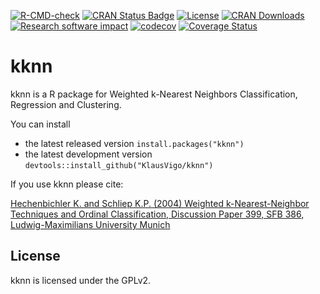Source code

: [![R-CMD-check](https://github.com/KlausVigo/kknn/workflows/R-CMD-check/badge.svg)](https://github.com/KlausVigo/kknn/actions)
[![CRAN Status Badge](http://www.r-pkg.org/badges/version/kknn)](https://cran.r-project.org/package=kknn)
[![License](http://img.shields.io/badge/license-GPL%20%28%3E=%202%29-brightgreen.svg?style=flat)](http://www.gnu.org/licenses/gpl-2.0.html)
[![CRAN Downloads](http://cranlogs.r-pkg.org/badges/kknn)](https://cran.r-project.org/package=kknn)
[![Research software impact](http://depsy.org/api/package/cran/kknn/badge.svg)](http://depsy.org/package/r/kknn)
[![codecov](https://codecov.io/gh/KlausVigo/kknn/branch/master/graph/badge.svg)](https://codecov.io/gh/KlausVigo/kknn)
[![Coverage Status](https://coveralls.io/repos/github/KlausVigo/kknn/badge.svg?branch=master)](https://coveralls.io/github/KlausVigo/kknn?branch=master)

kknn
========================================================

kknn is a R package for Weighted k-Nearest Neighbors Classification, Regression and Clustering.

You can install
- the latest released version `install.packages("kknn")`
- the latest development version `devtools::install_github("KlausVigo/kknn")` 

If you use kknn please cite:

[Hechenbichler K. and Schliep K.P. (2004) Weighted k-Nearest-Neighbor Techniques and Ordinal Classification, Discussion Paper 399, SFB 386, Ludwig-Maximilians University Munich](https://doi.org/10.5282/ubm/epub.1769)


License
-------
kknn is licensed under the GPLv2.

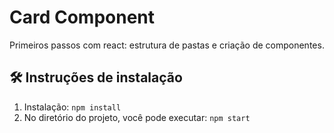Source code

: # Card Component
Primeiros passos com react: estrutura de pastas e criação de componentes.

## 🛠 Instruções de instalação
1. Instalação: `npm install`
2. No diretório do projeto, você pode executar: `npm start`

* _Description of the task_:
Produce a word-for-word copy of the records, omitting all images.

* _Answer for this exercise_:
Source code

: [![R-CMD-check](https://github.com/KlausVigo/kknn/workflows/R-CMD-check/badge.svg)](https://github.com/KlausVigo/kknn/actions)
[![CRAN Status Badge](http://www.r-pkg.org/badges/version/kknn)](https://cran.r-project.org/package=kknn)
[![License](http://img.shields.io/badge/license-GPL%20%28%3E=%202%29-brightgreen.svg?style=flat)](http://www.gnu.org/licenses/gpl-2.0.html)
[![CRAN Downloads](http://cranlogs.r-pkg.org/badges/kknn)](https://cran.r-project.org/package=kknn)
[![Research software impact](http://depsy.org/api/package/cran/kknn/badge.svg)](http://depsy.org/package/r/kknn)
[![codecov](https://codecov.io/gh/KlausVigo/kknn/branch/master/graph/badge.svg)](https://codecov.io/gh/KlausVigo/kknn)
[![Coverage Status](https://coveralls.io/repos/github/KlausVigo/kknn/badge.svg?branch=master)](https://coveralls.io/github/KlausVigo/kknn?branch=master)

kknn
========================================================

kknn is a R package for Weighted k-Nearest Neighbors Classification, Regression and Clustering.

You can install
- the latest released version `install.packages("kknn")`
- the latest development version `devtools::install_github("KlausVigo/kknn")` 

If you use kknn please cite:

[Hechenbichler K. and Schliep K.P. (2004) Weighted k-Nearest-Neighbor Techniques and Ordinal Classification, Discussion Paper 399, SFB 386, Ludwig-Maximilians University Munich](https://doi.org/10.5282/ubm/epub.1769)


License
-------
kknn is licensed under the GPLv2.

Source code

: # Card Component
Primeiros passos com react: estrutura de pastas e criação de componentes.

## 🛠 Instruções de instalação
1. Instalação: `npm install`
2. No diretório do projeto, você pode executar: `npm start`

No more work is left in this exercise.